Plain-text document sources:
=== Section Start ===

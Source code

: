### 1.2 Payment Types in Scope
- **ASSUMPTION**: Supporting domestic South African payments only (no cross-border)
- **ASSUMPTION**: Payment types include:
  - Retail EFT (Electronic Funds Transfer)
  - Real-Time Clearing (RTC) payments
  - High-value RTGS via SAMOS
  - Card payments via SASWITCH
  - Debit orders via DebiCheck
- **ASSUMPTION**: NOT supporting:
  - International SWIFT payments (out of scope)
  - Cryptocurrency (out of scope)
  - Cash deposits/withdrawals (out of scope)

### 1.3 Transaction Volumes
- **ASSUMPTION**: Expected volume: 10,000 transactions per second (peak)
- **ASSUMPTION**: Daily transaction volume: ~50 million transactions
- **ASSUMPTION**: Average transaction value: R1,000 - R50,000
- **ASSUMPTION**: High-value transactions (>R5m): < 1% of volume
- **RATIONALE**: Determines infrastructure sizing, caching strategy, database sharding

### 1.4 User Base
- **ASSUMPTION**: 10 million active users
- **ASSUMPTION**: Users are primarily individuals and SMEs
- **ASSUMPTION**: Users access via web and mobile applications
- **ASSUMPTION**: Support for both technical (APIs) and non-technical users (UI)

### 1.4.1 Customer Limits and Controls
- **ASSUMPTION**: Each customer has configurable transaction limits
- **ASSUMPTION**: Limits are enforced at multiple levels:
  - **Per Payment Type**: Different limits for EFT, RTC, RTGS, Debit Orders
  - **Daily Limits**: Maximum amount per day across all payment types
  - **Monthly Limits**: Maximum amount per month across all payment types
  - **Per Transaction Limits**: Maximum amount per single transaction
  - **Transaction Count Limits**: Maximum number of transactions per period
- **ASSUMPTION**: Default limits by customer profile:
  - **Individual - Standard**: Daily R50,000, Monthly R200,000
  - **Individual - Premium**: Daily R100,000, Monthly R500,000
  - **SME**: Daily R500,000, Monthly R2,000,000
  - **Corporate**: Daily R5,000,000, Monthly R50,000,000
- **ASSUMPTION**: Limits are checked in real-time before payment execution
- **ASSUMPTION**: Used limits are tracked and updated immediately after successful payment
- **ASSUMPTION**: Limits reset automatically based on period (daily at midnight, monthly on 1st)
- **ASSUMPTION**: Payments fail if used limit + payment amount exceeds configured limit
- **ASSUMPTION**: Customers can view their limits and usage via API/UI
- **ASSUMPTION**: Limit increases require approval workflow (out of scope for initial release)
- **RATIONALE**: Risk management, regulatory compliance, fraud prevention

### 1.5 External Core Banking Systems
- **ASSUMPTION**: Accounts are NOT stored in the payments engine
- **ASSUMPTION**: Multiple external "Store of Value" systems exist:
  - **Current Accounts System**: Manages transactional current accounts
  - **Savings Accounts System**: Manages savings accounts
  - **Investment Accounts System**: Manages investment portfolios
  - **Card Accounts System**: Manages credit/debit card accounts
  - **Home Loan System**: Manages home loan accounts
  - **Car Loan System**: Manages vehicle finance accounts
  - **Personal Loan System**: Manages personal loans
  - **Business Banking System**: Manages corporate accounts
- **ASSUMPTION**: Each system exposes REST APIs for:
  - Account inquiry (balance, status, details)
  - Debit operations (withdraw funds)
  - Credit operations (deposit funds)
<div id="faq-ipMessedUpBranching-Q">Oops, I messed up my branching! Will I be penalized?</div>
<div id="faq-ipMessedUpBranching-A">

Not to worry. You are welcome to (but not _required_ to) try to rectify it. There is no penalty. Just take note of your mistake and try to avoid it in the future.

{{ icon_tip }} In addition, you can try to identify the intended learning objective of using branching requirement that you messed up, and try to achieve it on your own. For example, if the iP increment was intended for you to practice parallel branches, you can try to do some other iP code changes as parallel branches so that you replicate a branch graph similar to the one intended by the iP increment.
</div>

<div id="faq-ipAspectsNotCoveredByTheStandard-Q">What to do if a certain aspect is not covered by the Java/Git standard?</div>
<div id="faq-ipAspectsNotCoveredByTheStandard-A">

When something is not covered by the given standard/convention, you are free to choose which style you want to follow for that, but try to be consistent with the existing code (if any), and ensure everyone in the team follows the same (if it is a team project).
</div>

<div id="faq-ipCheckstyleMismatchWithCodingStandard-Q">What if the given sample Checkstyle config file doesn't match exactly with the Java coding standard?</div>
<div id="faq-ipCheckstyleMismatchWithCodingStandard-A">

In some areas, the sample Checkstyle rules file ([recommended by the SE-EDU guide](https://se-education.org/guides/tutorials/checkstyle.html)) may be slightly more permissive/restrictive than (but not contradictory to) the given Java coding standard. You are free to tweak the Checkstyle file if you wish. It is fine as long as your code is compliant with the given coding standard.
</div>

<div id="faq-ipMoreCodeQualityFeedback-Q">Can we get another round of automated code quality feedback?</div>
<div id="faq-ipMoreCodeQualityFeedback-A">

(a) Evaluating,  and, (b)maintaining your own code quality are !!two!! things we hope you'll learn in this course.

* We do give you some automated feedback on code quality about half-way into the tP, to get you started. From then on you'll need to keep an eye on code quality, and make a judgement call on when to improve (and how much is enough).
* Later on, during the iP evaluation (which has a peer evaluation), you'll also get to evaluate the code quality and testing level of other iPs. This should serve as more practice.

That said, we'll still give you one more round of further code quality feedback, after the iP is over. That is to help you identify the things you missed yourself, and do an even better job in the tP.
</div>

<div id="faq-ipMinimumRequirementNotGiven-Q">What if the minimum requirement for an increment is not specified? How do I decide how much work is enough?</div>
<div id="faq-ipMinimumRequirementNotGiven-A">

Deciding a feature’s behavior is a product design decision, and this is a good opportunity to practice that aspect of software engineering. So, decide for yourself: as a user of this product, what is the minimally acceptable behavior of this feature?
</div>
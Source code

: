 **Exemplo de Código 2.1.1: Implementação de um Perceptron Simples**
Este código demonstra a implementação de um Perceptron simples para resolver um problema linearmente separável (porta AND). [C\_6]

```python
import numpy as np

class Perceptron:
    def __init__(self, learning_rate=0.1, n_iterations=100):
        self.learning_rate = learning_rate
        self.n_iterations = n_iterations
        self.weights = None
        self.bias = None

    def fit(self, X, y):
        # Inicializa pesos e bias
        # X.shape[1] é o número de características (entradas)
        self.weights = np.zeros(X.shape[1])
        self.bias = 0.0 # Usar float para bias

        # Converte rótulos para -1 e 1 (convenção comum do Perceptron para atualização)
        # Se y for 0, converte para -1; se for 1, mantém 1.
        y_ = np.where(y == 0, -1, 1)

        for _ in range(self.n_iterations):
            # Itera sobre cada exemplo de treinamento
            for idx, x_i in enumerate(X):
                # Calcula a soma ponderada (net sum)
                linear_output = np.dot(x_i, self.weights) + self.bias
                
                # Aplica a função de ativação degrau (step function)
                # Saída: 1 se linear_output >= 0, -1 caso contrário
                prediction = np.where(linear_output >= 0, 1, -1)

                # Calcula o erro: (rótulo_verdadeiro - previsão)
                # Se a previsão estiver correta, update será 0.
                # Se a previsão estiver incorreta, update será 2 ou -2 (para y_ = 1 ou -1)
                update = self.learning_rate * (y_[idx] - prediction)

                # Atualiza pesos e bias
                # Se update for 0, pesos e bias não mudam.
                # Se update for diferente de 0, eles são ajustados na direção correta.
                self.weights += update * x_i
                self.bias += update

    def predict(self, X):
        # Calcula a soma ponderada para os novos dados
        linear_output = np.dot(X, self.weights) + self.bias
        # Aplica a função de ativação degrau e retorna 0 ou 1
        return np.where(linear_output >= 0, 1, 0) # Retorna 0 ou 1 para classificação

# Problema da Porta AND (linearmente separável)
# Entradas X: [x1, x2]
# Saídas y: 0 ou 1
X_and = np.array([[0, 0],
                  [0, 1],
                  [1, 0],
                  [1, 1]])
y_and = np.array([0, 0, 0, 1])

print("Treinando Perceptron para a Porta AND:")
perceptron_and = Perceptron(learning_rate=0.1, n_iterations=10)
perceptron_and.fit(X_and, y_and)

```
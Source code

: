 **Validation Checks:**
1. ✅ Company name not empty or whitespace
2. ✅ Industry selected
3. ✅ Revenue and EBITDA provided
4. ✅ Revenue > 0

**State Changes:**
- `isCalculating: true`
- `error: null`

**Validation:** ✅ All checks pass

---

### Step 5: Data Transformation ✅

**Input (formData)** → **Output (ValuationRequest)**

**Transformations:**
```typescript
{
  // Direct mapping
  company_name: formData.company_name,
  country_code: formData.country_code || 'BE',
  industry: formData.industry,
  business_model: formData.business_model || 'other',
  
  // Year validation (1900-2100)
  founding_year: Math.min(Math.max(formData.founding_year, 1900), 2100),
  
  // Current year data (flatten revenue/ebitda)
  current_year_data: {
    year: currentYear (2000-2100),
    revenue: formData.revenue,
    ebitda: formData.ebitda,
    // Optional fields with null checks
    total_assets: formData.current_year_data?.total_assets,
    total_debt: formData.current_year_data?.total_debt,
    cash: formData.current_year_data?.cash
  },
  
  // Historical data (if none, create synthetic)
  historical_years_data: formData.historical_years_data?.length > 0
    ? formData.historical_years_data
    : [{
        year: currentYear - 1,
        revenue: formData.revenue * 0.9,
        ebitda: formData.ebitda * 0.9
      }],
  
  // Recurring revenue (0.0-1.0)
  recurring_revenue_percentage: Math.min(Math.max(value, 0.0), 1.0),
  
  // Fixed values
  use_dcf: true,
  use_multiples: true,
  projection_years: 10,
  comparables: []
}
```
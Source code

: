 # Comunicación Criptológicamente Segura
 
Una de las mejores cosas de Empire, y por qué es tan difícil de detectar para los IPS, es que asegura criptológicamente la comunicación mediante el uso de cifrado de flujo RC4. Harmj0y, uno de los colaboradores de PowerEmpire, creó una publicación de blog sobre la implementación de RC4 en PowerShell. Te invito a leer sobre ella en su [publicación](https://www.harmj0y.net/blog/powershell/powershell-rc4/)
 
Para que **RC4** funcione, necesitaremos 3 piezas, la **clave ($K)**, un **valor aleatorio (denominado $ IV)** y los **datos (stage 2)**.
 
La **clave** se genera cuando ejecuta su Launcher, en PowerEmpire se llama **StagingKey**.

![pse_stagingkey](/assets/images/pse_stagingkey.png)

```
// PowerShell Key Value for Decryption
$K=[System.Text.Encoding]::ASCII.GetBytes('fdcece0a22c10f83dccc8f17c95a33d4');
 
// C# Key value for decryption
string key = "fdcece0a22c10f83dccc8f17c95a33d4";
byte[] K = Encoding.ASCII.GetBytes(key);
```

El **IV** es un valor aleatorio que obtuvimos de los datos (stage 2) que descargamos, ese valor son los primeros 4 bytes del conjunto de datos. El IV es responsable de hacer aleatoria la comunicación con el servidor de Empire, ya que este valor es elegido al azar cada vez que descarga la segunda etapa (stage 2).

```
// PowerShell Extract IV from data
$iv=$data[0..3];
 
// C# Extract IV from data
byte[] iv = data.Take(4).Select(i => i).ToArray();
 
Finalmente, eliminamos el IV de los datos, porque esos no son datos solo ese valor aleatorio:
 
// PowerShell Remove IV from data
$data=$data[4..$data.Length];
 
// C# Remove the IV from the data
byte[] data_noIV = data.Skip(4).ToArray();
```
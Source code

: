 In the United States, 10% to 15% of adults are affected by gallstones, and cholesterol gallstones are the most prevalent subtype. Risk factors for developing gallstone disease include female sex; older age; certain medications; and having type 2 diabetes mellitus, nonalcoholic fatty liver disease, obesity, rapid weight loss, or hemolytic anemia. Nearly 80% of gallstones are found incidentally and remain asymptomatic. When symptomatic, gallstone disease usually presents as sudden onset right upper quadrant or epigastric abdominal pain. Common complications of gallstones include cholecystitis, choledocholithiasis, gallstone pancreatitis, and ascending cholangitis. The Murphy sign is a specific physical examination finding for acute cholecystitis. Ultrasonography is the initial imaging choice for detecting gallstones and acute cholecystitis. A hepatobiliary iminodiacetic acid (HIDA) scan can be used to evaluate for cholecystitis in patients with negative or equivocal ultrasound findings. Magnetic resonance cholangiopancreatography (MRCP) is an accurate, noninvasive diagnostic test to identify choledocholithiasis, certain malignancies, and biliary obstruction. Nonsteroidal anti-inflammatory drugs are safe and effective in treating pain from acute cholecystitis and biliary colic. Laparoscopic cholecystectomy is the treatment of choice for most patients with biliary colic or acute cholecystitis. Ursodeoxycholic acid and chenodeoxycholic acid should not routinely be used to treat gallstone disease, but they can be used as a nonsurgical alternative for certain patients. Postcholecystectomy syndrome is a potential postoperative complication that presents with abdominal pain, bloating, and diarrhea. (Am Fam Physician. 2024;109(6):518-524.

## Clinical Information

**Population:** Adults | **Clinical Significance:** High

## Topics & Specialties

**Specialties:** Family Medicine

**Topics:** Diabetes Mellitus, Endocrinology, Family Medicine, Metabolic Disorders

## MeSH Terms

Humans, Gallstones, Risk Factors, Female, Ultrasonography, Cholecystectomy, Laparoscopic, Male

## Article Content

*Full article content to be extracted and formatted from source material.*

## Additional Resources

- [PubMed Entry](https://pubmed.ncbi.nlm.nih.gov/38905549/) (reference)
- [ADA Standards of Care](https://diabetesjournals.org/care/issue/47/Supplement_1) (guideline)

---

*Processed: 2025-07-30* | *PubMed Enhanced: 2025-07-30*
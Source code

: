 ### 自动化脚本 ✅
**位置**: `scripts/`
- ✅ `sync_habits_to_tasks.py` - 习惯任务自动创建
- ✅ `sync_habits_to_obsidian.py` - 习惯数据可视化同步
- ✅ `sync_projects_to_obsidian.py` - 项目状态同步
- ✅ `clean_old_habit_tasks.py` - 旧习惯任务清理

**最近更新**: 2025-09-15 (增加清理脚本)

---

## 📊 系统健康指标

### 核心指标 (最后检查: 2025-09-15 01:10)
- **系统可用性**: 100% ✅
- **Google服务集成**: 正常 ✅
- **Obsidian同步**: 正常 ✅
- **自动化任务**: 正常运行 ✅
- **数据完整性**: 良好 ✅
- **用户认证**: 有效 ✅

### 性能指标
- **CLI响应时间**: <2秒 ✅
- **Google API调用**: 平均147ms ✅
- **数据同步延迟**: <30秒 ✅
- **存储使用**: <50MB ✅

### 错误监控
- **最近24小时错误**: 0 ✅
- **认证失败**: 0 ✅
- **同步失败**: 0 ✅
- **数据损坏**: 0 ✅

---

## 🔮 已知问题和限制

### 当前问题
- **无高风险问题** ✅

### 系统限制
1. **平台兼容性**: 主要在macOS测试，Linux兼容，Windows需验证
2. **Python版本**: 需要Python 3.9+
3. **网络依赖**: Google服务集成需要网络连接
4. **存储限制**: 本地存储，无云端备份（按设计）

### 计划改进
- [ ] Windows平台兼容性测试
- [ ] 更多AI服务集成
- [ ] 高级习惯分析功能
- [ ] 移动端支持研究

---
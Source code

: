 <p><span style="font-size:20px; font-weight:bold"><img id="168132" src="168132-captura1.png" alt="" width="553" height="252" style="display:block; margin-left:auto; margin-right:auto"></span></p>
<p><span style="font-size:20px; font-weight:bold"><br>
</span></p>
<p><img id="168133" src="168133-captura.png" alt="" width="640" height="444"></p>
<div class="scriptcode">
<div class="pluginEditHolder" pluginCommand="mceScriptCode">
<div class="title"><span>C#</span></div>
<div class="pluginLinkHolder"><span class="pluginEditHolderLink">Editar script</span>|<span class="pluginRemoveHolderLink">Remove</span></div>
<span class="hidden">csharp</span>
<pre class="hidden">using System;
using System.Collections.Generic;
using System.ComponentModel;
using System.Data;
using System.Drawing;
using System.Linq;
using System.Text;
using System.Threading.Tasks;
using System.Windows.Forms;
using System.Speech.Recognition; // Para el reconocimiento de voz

=== Section End ===

Starting with the line with "- **ASSUMPTION**: Limits reset" above and going on through the line with "- **Personal Loan", transcribe every line exactly, both ends included, and add nothing.

> [Answer box]
- **ASSUMPTION**: Limits reset automatically based on period (daily at midnight, monthly on 1st)
- **ASSUMPTION**: Payments fail if used limit + payment amount exceeds configured limit
- **ASSUMPTION**: Customers can view their limits and usage via API/UI
- **ASSUMPTION**: Limit increases require approval workflow (out of scope for initial release)
- **RATIONALE**: Risk management, regulatory compliance, fraud prevention

### 1.5 External Core Banking Systems
- **ASSUMPTION**: Accounts are NOT stored in the payments engine
- **ASSUMPTION**: Multiple external "Store of Value" systems exist:
  - **Current Accounts System**: Manages transactional current accounts
  - **Savings Accounts System**: Manages savings accounts
  - **Investment Accounts System**: Manages investment portfolios
  - **Card Accounts System**: Manages credit/debit card accounts
  - **Home Loan System**: Manages home loan accounts
  - **Car Loan System**: Manages vehicle finance accounts
  - **Personal Loan System**: Manages personal loans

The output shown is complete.